Sum Functions for Multi-dimensional Arrays
QUBO++ provides two sum functions for multi-dimensional arrays of variables or expressions:
qbpp::sum(): Computes the sum of all elements in the array.qbpp::vector_sum(): Computes the sum along the lowest (innermost) dimension. The resulting array has one fewer dimension than the input array. The input array must have a dimension of 2 or greater.
The following program demonstrates the difference between qbpp::sum() and qbpp::vector_sum():
#include "qbpp.hpp"
int main() {
auto x = qbpp::var("x", 2, 3, 3);
auto y = x + 1;
for (size_t i = 0; i < 2; ++i) {
for (size_t j = 0; j < 3; ++j) {
for (size_t k = 0; k < 3; ++k) {
std::cout << "y[" << i << "][" << j << "][" << k << "] = " << y[i][j][k]
<< std::endl;
}
}
}
auto sum = qbpp::sum(y).simplify();
std::cout << "sum(y) = " << sum << std::endl;
auto vector_sum = qbpp::vector_sum(y).simplify();
for (size_t i = 0; i < 2; ++i) {
for (size_t j = 0; j < 3; ++j) {
std::cout << "vector_sum[" << i << "][" << j << "] = " << vector_sum[i][j]
<< std::endl;
}
}
}
First, an array x of variables with size $2 \times 3 \times 3$ is defined.
Next, an array y is created by adding 1 to every element of x,
and all elements of y are printed.
Then, qbpp::sum(y) is computed and printed.
After that, the qbpp::vector_sum() function is applied to y and the result is stored in vector_sum, which is a two-dimensional array of expressions with size $2 \times 3$.
Finally, all elements of vector_sum are printed.

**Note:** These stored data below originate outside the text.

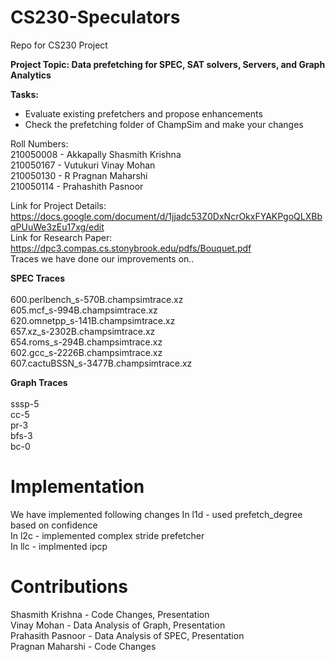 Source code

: # CS230-Speculators
Repo for CS230 Project 

**Project Topic: Data prefetching for SPEC, SAT solvers, Servers, and Graph Analytics**


**Tasks:** 
- Evaluate existing prefetchers and propose enhancements 
- Check the prefetching folder of ChampSim and make your changes

Roll Numbers: <br>
210050008 - Akkapally Shasmith Krishna <br>
210050167 - Vutukuri Vinay Mohan <br>
210050130 - R Pragnan Maharshi <br>
210050114 - Prahashith Pasnoor <br>

Link for Project Details: https://docs.google.com/document/d/1jjadc53Z0DxNcrOkxFYAKPgoQLXBbqPUuWe3zEu17xg/edit <br>
Link for Research Paper:  https://dpc3.compas.cs.stonybrook.edu/pdfs/Bouquet.pdf <br>
Traces we have done our improvements on..

**SPEC Traces**<br><br>
600.perlbench_s-570B.champsimtrace.xz<br>
605.mcf_s-994B.champsimtrace.xz<br>
620.omnetpp_s-141B.champsimtrace.xz<br>
657.xz_s-2302B.champsimtrace.xz<br>
654.roms_s-294B.champsimtrace.xz<br>
602.gcc_s-2226B.champsimtrace.xz<br>
607.cactuBSSN_s-3477B.champsimtrace.xz<br>

**Graph Traces**<br><br>
sssp-5<br>
cc-5<br>
pr-3<br>
bfs-3<br>
bc-0<br>

# Implementation
We have implemented following changes
In l1d - used prefetch_degree based on confidence<br>
In l2c - implemented complex stride prefetcher<br>
In llc - implmented ipcp <br>
# Contributions
Shasmith Krishna - Code Changes, Presentation <br>
Vinay Mohan - Data Analysis of Graph, Presentation <br>
Prahasith Pasnoor - Data Analysis of SPEC, Presentation <br>
Pragnan Maharshi - Code Changes<br>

This program produces the following output:
y[0][0][0] = 1 +x[0][0][0]
y[0][0][1] = 1 +x[0][0][1]
y[0][0][2] = 1 +x[0][0][2]
y[0][1][0] = 1 +x[0][1][0]
y[0][1][1] = 1 +x[0][1][1]
y[0][1][2] = 1 +x[0][1][2]
y[0][2][0] = 1 +x[0][2][0]
y[0][2][1] = 1 +x[0][2][1]
y[0][2][2] = 1 +x[0][2][2]
y[1][0][0] = 1 +x[1][0][0]
y[1][0][1] = 1 +x[1][0][1]
y[1][0][2] = 1 +x[1][0][2]
y[1][1][0] = 1 +x[1][1][0]
y[1][1][1] = 1 +x[1][1][1]
y[1][1][2] = 1 +x[1][1][2]
y[1][2][0] = 1 +x[1][2][0]
y[1][2][1] = 1 +x[1][2][1]
y[1][2][2] = 1 +x[1][2][2]
sum(y) = 18 +x[0][0][0] +x[0][0][1] +x[0][0][2] +x[0][1][0] +x[0][1][1] +x[0][1][2] +x[0][2][0] +x[0][2][1] +x[0][2][2] +x[1][0][0] +x[1][0][1] +x[1][0][2] +x[1][1][0] +x[1][1][1] +x[1][1][2] +x[1][2][0] +x[1][2][1] +x[1][2][2]

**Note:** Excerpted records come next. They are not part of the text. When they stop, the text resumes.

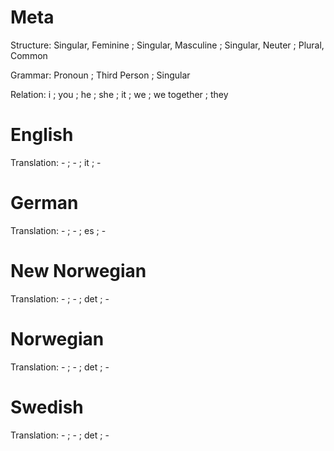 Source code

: Meta
====

Structure: Singular, Feminine ; Singular, Masculine ; Singular, Neuter ; Plural, Common

Grammar:   Pronoun ; Third Person ; Singular

Relation:  i ; you ; he ; she ; it ; we ; we together ; they



English
=======

Translation: - ; - ; it ; -



German
======

Translation: - ; - ; es ; -



New Norwegian
=============

Translation: - ; - ; det ; -



Norwegian
=========

Translation: - ; - ; det ; -


Swedish
=======

Translation: - ; - ; det ; -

vector_sum[0][0] = 3 +x[0][0][0] +x[0][0][1] +x[0][0][2]
vector_sum[0][1] = 3 +x[0][1][0] +x[0][1][1] +x[0][1][2]
vector_sum[0][2] = 3 +x[0][2][0] +x[0][2][1] +x[0][2][2]
vector_sum[1][0] = 3 +x[1][0][0] +x[1][0][1] +x[1][0][2]
vector_sum[1][1] = 3 +x[1][1][0] +x[1][1][1] +x[1][1][2]
vector_sum[1][2] = 3 +x[1][2][0] +x[1][2][1] +x[1][2][2]
The same results can be obtained using explicit for-loops.
However, for large arrays, it is recommended to use qbpp::sum() and qbpp::vector_sum(), since these functions internally exploit multithreading to accelerate computation.